Evidence tiers. Update on contact.

Every claim I put in a recommendation gets graded by the kind of evidence it rests on. The tiers determine whether a claim makes it into a recommendation at all, and how loudly I'll defend it under pushback.

  • Tier A is production evidence: a named operator running the system at scale and reporting what works and what doesn't. Netflix on Iceberg at multi-petabyte scale. Insider's 90% S3 cost reduction. My own engagements count even when the client is anonymized, but a published architecture with no named operator and no one to ask about production reality does not. Tier A claims anchor recommendations.
  • Tier B is peer-reviewed research, analyst reports from Gartner / Forrester / IDC, expert consensus across multiple independent sources, or a controlled first-party benchmark. My ClickHouse result on the Zeek analytical-workload benchmark — 46.8× on the five-query average, 21–62× on the hunting-shaped aggregations, single-node — sits here until a named production deployment corroborates it.
  • Tier C is expert opinion or framework inclusion. Useful but partial, usually a triangulation ingredient rather than the primary source.
  • Tier D is vendor marketing. Excluded by default unless corroborated by Tier A or B evidence.

The update rule: positions evolve when new evidence overturns them. Twenty-two contradictions are tracked across the portfolio, each one a place where a prior position got revised on contact with new data. Several of those changed what's in the matrix, what gets recommended in engagements, or how a benchmark gets framed. Surfacing them publicly is part of the deal. The alternative is a research practice that moves the goalposts and hopes no one notices.

Vendor claims get held to the same evidence standard as everyone else's. A vendor who publishes a benchmark with methodology and reproduction code (which is rare) earns Tier B, and reaches Tier A only when a named production deployment stands behind the result. A vendor who publishes a number with no methodology gets a Tier D rating until something independent corroborates it. This page is updated quarterly; significant new evidence gets folded in faster.

Read more on the method →. The contradiction-hunting workflow, the five patterns 25 hypotheses (the methodology-validation sample) revealed about vendor claims, and the four practices that move the floor on architecture decisions.

Active research — anchor hypotheses

Anchor hypotheses, with the evidence each one rests on.

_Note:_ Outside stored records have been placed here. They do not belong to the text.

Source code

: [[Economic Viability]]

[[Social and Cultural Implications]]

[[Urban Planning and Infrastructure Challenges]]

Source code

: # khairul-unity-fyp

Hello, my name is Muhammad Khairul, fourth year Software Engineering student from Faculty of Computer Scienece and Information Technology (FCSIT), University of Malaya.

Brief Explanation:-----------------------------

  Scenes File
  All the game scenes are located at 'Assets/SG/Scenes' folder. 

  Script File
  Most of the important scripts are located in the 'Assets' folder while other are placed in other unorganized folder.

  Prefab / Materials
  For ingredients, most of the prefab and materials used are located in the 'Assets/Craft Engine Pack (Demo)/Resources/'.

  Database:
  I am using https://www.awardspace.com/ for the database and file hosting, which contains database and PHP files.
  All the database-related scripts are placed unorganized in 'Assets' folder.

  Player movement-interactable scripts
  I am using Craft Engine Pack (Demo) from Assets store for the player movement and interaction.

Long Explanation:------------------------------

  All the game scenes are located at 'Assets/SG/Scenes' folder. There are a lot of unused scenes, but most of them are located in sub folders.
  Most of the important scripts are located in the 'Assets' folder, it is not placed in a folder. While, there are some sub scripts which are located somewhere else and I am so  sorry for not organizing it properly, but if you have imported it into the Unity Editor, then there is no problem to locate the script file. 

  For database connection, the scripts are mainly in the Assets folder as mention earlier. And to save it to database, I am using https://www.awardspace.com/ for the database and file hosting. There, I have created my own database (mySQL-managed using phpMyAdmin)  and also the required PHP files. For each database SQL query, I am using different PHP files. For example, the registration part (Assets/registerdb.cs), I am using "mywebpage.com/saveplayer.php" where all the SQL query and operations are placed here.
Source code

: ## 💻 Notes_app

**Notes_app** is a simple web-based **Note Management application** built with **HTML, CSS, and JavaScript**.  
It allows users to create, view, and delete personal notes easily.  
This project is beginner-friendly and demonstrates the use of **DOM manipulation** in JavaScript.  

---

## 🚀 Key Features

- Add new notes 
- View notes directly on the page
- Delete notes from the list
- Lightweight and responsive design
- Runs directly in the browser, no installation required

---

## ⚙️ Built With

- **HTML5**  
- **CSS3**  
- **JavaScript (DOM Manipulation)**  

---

Selected from the 70+ hypothesis portfolio (the 25 carried through full methodology validation are described on the methodology page). These are the claims most likely to show up in an engagement recommendation, including one per foundational standard (Arrow, Iceberg, OCSF, Sigma). Each card names what would change the answer.

H3-PERFORMANCE-01 · Tier B · 4.5/5

ClickHouse runs hunting-shaped aggregations 21–62× faster than a schema-on-read SIEM, 46.8× on the five-query average.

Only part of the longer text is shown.